The RIAA still claims that online music thief has lead to "$12.5 billion dollars in losses to the U.S. economy as well as more than 70,000 lost jobs and $2 billion in lost wages to American workers. Of course, that result is from a study they commissioned from the Institute for Policy Innovation, so it's worth as much as any other research where you pay to get the result you want.

Even the RIAA admits though that legal music digital sales are closing the distance with physical unit sales (PDF Link). The bottom line is that despite the RIAA's continued hysteria about the damage digital piracy has caused, the music industry has moved from making its money from physical albums and CDs to a variety of digital formats. And, when you consider all of those, the music industry isn't doing badly at all.

So, may I make a modest suggestion? Instead of fighting human nature, and losing, why not embrace the future and make money from it? After all, as TuneCore, a digital music distributor CEO and founder Jeff Price recently pointed out, Apple's iCloud and iTunes Match has created a model "that allows people to make money off of pirated music."

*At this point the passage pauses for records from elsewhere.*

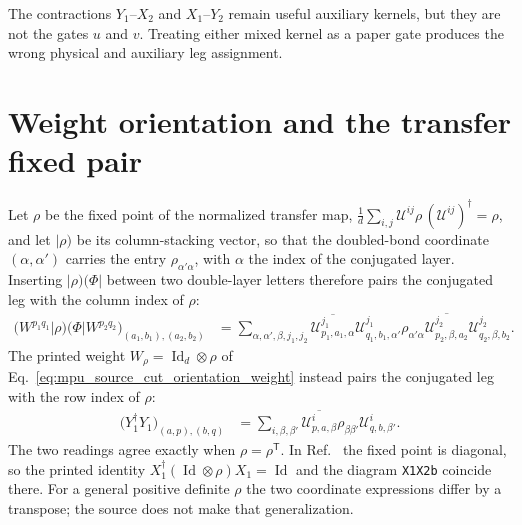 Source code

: \documentclass{article}
\begin{document}
The contractions $Y_1$--$X_2$ and $X_1$--$Y_2$ remain useful auxiliary
kernels, but they are not the gates $u$ and $v$. Treating either mixed kernel
as a paper gate produces the wrong physical and auxiliary leg assignment.

\section{Weight orientation and the transfer fixed pair}

Let $\rho$ be the fixed point of the normalized transfer map,
$\frac1d\sum_{i,j}\mathcal U^{ij}\rho\,(\mathcal U^{ij})^\dagger=\rho$, and let
$\lvert\rho)$ be its column-stacking vector, so that the doubled-bond
coordinate $(\alpha,\alpha')$ carries the entry $\rho_{\alpha'\alpha}$, with
$\alpha$ the index of the conjugated layer. Inserting $\lvert\rho)(\Phi\rvert$
between two double-layer letters therefore pairs the conjugated leg with the
column index of $\rho$:
\begin{align}
    \bigl(W^{p_1q_1}\lvert\rho)(\Phi\rvert W^{p_2q_2}\bigr)
    _{(a_1,b_1),(a_2,b_2)}
     & =\sum_{\alpha,\alpha',\beta,j_1,j_2}
    \overline{\mathcal U^{j_1}_{p_1,a_1,\alpha}}
    \mathcal U^{j_1}_{q_1,b_1,\alpha'}\rho_{\alpha'\alpha}
    \overline{\mathcal U^{j_2}_{p_2,\beta,a_2}}
    \mathcal U^{j_2}_{q_2,\beta,b_2}.
    \label{eq:mpu_source_cut_orientation_inserted}
\end{align}
The printed weight $W_\rho=\operatorname{Id}_d\otimes\rho$ of
Eq.~\ref{eq:mpu_source_cut_orientation_weight} instead pairs the conjugated
leg with the row index of $\rho$:
\begin{align}
    \bigl(Y_1^\dagger Y_1\bigr)_{(a,p),(b,q)}
     & =\sum_{i,\beta,\beta'}
    \overline{\mathcal U^{i}_{p,a,\beta}}\rho_{\beta\beta'}
    \mathcal U^{i}_{q,b,\beta'}.
    \label{eq:mpu_source_cut_orientation_weighted_gram}
\end{align}
The two readings agree exactly when $\rho=\rho^{\mathsf T}$. In
Ref.~\cite{Cirac2017MPU} the fixed point is diagonal, so the printed identity
$X_1^\dagger(\operatorname{Id}\otimes\rho)X_1=\operatorname{Id}$ and the
diagram \texttt{X1X2b} coincide there. For a general positive definite $\rho$
the two coordinate expressions differ by a transpose; the source does not make
that generalization.
\end{document}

You see when you put "your" music on the iCloud--no matter from where--you pay Apple $24.99 a year for the convenience. Apple, in turn, splits that money with the music labels. Suddenly, you're paying for that copy of The Doors' LA Woman that you downloaded in 2000 from God knows where via Napster. You win, because you can play your music on any Apple device anywhere and the labels win because they're finally making some money from your illegal copy.

When it comes to video, we don't need a new service like iCloud. Hulu and Netflix already give the studios and networks a way to make money from their content. Instead of trying to pass crap like SOPA and annoying users, they should be fully embracing Internet TV. If they were only to do that, they'd make both their watchers and their stockholders happy. Is that such a bad thing? I don't think so and I think Dexter would agree too.